> **What is required**: What lines in the records below mention "como"? List them all.

[Saved data entries]

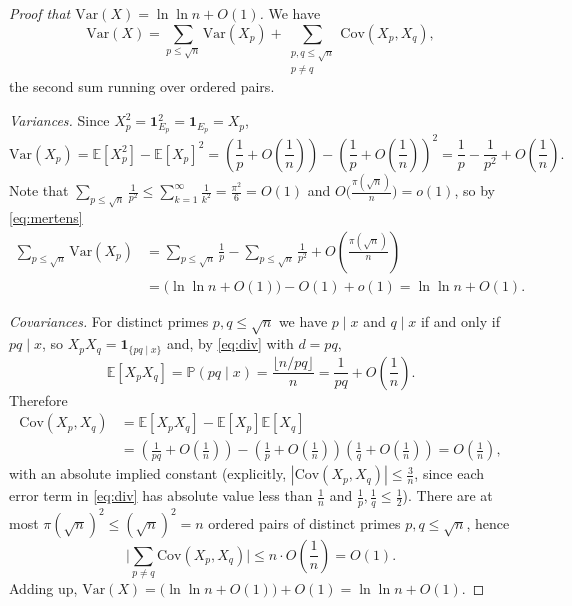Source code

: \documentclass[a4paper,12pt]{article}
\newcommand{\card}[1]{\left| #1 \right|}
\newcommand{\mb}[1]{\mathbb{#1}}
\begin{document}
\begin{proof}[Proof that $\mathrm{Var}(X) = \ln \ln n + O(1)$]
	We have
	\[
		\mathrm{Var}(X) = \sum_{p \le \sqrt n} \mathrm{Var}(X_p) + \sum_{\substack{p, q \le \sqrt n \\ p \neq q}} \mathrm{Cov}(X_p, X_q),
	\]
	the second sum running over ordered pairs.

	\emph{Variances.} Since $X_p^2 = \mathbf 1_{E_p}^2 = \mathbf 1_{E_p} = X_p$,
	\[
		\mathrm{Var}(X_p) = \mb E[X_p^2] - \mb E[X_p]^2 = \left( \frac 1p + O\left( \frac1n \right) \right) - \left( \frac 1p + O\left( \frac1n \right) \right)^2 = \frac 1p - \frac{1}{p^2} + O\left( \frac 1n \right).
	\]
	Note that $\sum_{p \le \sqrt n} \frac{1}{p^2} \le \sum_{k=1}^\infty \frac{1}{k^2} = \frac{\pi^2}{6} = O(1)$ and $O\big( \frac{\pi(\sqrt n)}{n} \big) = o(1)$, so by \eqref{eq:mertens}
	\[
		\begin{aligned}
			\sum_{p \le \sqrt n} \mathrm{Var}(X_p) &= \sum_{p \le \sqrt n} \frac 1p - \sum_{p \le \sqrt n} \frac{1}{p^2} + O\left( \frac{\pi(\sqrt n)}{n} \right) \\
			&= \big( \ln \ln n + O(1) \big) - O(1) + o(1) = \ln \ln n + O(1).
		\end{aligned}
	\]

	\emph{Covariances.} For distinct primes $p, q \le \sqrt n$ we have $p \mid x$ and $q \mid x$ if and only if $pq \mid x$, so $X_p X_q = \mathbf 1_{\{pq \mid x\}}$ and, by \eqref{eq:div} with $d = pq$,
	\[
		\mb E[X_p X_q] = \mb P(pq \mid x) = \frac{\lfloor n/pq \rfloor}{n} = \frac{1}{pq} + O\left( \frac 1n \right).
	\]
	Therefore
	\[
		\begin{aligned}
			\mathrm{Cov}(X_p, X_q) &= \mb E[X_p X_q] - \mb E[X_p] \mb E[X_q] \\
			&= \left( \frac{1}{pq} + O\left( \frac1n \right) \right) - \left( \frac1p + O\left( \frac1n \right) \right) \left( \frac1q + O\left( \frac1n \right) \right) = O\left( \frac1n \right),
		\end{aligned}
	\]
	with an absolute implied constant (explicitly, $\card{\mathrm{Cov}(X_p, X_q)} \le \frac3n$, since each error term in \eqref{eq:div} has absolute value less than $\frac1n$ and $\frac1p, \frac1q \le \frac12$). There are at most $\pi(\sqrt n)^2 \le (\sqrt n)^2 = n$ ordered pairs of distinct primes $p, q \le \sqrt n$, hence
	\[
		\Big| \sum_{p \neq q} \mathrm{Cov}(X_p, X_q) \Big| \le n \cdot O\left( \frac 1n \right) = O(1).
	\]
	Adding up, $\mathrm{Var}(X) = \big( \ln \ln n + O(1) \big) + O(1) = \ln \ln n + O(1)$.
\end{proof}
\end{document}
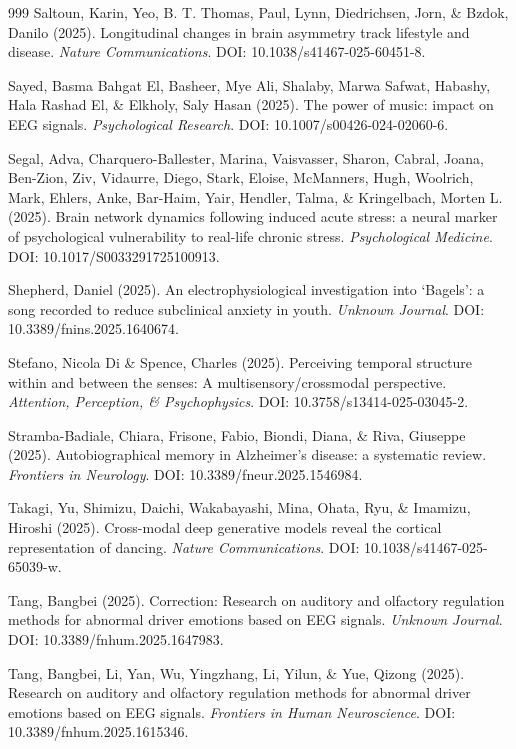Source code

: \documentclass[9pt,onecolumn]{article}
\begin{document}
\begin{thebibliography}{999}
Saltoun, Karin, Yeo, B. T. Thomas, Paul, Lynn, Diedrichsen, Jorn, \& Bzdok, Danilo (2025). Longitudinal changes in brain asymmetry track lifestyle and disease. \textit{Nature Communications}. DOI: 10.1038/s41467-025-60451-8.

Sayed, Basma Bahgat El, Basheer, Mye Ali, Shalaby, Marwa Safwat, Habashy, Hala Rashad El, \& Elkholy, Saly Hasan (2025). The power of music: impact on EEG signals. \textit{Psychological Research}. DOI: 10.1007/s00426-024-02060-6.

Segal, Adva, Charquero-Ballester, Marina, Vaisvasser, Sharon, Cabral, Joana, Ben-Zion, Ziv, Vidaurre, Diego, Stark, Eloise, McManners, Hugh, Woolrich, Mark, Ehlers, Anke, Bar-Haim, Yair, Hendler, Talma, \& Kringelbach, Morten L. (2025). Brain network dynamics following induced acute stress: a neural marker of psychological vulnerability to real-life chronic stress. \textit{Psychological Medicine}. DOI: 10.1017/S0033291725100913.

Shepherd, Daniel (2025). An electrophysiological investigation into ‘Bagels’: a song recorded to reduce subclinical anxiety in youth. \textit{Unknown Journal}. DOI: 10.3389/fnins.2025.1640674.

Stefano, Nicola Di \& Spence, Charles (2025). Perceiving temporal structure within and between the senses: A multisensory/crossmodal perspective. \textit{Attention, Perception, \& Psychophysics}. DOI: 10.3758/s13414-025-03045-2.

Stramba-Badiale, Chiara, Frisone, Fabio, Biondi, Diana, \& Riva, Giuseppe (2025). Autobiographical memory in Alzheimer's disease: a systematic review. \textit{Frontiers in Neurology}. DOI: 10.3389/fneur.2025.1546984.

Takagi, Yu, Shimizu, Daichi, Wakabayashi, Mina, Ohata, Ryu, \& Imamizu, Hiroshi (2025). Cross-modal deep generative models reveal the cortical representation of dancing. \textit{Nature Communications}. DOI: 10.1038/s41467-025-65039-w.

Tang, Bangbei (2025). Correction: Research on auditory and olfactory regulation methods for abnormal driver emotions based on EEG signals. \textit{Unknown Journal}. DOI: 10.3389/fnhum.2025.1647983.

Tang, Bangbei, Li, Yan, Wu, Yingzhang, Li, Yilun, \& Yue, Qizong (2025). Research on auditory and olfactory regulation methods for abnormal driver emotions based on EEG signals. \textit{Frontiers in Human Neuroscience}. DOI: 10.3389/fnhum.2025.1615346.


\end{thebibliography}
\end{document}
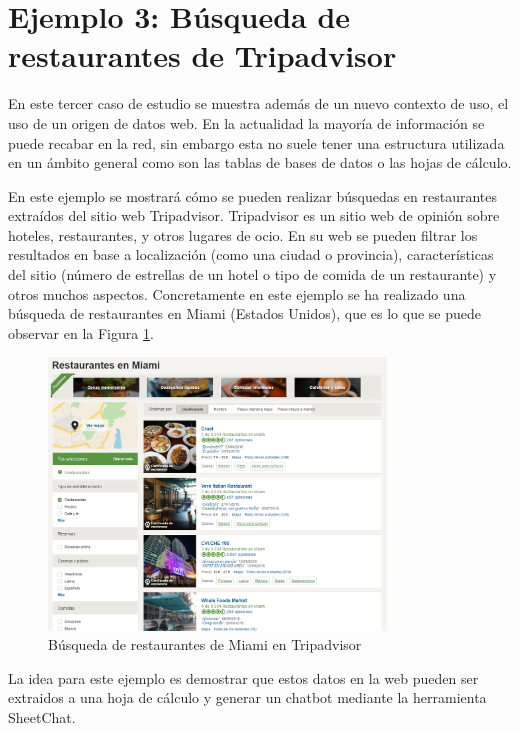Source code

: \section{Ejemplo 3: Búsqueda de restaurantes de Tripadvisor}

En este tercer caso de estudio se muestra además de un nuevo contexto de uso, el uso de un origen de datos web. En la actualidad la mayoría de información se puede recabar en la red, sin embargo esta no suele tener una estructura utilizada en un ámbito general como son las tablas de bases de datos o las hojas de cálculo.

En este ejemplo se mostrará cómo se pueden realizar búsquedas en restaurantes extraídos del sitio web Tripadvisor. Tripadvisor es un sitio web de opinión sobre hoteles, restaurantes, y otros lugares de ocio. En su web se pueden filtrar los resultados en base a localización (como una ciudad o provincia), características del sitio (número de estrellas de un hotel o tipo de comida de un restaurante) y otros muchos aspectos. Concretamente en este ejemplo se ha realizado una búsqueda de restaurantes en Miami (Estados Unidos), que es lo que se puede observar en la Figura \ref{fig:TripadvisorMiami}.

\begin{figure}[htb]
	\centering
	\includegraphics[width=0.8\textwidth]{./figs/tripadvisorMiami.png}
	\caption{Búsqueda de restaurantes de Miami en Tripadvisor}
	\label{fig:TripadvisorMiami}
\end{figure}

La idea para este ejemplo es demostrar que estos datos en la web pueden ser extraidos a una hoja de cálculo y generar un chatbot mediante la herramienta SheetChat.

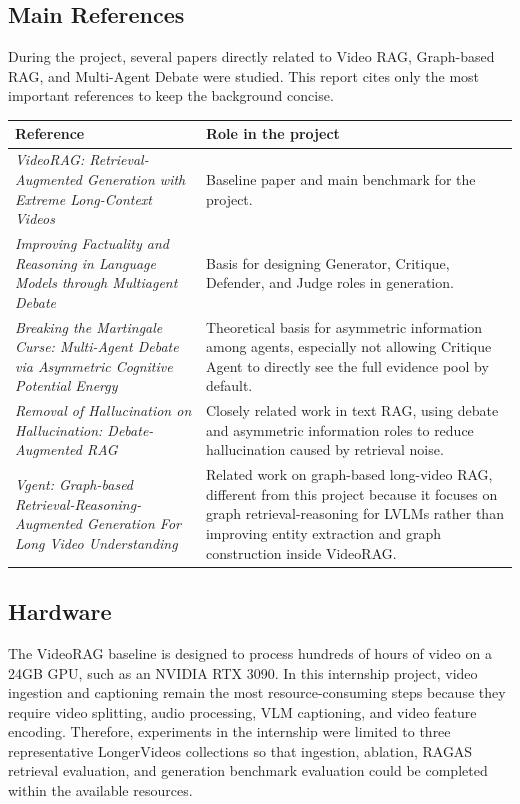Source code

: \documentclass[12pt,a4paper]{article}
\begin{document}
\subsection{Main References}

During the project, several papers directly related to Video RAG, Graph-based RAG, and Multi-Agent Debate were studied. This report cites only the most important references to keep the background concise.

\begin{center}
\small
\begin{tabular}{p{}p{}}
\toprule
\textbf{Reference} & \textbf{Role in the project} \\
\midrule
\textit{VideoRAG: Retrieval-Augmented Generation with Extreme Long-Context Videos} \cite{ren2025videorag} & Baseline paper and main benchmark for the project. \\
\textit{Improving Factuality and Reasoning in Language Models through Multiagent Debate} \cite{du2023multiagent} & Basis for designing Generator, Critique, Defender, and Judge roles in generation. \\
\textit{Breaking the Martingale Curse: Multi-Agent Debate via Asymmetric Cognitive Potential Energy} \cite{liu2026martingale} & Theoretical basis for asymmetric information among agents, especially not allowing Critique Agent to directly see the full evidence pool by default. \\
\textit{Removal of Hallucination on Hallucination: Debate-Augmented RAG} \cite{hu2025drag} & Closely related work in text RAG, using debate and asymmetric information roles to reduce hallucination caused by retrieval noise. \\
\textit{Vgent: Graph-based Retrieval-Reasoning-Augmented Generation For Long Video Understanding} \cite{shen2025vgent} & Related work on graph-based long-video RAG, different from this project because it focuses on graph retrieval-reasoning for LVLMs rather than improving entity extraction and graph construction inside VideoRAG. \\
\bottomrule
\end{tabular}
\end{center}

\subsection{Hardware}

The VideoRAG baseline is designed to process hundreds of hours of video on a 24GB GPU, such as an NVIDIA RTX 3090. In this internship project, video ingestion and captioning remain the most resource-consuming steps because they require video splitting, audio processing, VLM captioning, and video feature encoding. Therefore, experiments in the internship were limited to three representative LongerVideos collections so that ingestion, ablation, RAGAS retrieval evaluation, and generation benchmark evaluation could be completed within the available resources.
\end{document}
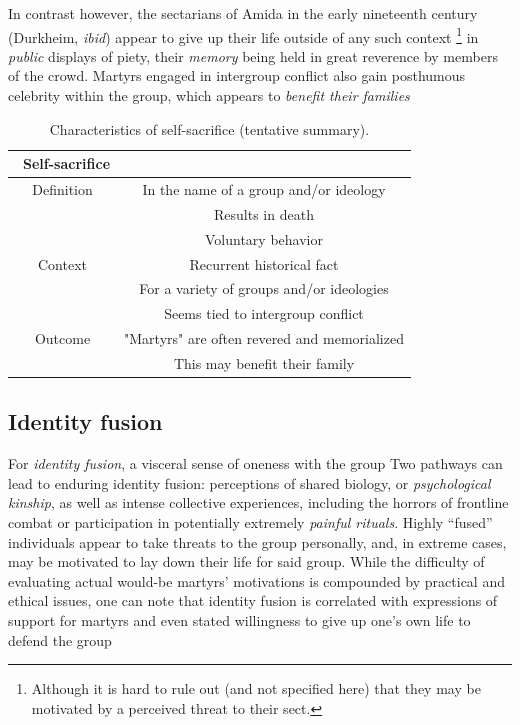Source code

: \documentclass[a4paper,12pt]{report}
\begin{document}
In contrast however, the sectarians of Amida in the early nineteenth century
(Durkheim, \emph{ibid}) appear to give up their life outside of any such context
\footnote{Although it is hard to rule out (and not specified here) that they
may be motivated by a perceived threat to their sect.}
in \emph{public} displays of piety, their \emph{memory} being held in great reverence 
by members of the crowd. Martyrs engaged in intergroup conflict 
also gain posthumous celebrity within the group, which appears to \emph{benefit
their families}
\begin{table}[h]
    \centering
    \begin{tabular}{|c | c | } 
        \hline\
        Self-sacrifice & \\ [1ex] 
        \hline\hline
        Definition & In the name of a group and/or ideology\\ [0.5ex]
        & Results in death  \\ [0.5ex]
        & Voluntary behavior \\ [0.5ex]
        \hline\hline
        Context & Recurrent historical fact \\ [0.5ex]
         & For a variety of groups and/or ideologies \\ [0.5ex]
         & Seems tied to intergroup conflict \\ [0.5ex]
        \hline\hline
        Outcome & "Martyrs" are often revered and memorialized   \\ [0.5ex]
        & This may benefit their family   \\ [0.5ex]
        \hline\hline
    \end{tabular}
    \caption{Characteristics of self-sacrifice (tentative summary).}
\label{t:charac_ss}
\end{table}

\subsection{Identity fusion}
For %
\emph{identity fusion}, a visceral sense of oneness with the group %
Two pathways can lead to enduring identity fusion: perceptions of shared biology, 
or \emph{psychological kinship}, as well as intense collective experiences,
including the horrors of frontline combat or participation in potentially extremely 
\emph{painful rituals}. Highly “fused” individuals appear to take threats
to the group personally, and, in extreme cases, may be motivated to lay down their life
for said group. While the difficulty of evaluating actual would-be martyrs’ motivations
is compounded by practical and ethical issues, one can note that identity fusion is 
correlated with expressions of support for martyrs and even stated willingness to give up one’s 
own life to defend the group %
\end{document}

> **Finished task**:
En este tercer caso de estudio se muestra además de un nuevo contexto de uso, el uso de un origen de datos web. En la actualidad la mayoría de información se puede recabar en la red, sin embargo esta no suele tener una estructura utilizada en un ámbito general como son las tablas de bases de datos o las hojas de cálculo.
En este ejemplo se mostrará cómo se pueden realizar búsquedas en restaurantes extraídos del sitio web Tripadvisor. Tripadvisor es un sitio web de opinión sobre hoteles, restaurantes, y otros lugares de ocio. En su web se pueden filtrar los resultados en base a localización (como una ciudad o provincia), características del sitio (número de estrellas de un hotel o tipo de comida de un restaurante) y otros muchos aspectos. Concretamente en este ejemplo se ha realizado una búsqueda de restaurantes en Miami (Estados Unidos), que es lo que se puede observar en la Figura \ref{fig:TripadvisorMiami}.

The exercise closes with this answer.